È una frase, quest’ultima, che ha il suono solenne di una sentenza: ci condanna, in blocco, all’anarchia mentale. Rifiutando la scienza, respingiamo ciò che è logico, razionale, accertato e, insieme, disconosciamo un metodo, quello della ricerca passo per passo, prova per prova, che richiede al contempo applicazione e umiltà.
Ma è proprio così? Gli italiani meritano un giudizio tanto severo? Se immaginiamo l’Italia come una scolaresca, dovremmo ammettere che essa inclina più verso le maniere umanistiche. Se poi riconosciamo anche che non si tratta di un’ottima scolaresca, ma pullula invece di elementi irrequieti, fieri di un’ignoranza scambiata per indipendenza di pensiero, non c’è dubbio che la scienza finisca in un angolo, abbandonata e, semmai, derisa per la sua ostinazione a sostenere che due più due fa sempre quattro e non tre «senza scontrino».

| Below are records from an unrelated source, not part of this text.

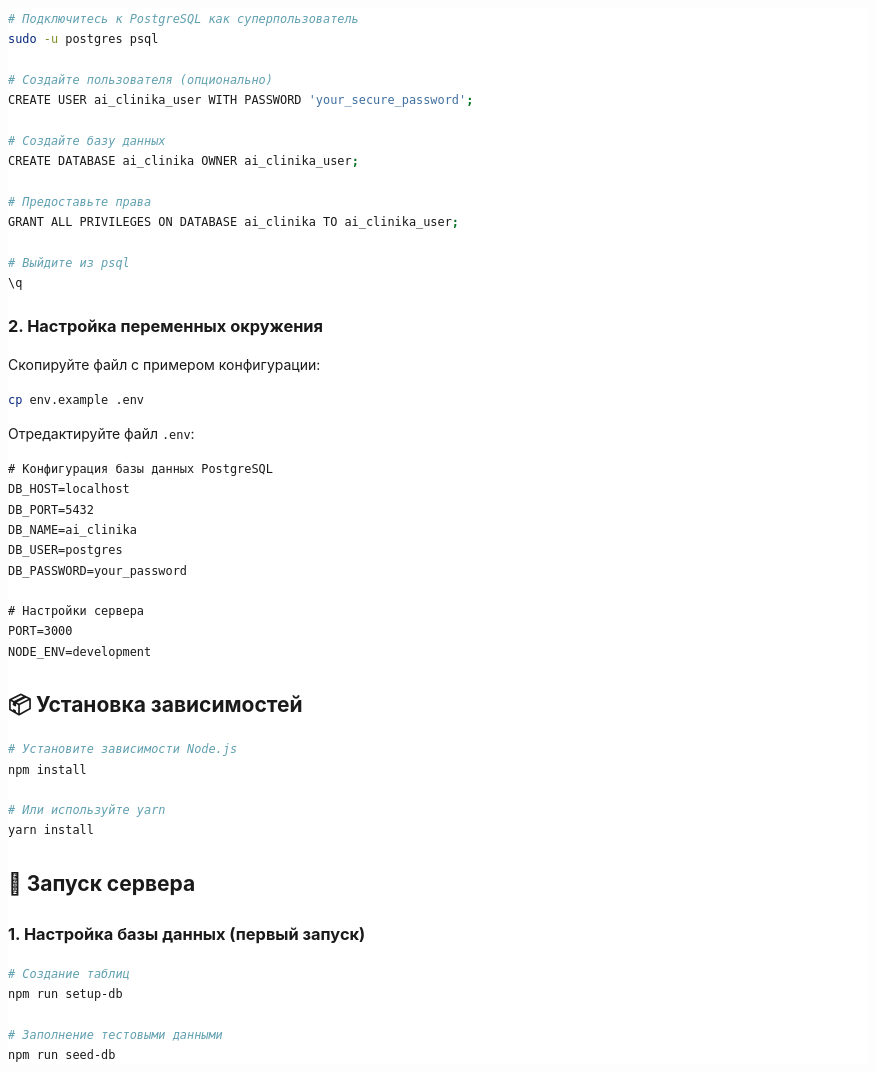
 ```bash
# Подключитесь к PostgreSQL как суперпользователь
sudo -u postgres psql

# Создайте пользователя (опционально)
CREATE USER ai_clinika_user WITH PASSWORD 'your_secure_password';

# Создайте базу данных
CREATE DATABASE ai_clinika OWNER ai_clinika_user;

# Предоставьте права
GRANT ALL PRIVILEGES ON DATABASE ai_clinika TO ai_clinika_user;

# Выйдите из psql
\q
```

### 2. Настройка переменных окружения

Скопируйте файл с примером конфигурации:
```bash
cp env.example .env
```

Отредактируйте файл `.env`:
```env
# Конфигурация базы данных PostgreSQL
DB_HOST=localhost
DB_PORT=5432
DB_NAME=ai_clinika
DB_USER=postgres
DB_PASSWORD=your_password

# Настройки сервера
PORT=3000
NODE_ENV=development
```

## 📦 Установка зависимостей

```bash
# Установите зависимости Node.js
npm install

# Или используйте yarn
yarn install
```

## 🚀 Запуск сервера

### 1. Настройка базы данных (первый запуск)

```bash
# Создание таблиц
npm run setup-db

# Заполнение тестовыми данными
npm run seed-db
```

Eppure ci sono stati e ci sono grandi scienziati italiani. Ma come sentire la loro voce in questa cacofonia di lingue slogate che convinte di fare analisi trascendono nel delirio, pensando di convincere commettono prepotenze e, nel nome dell’eloquenza, sguazzano nell’insulto? Impossibile. Ci vorrebbe un miracolo. O, ancora più incomprensibile, da noi, una scoperta scientifica.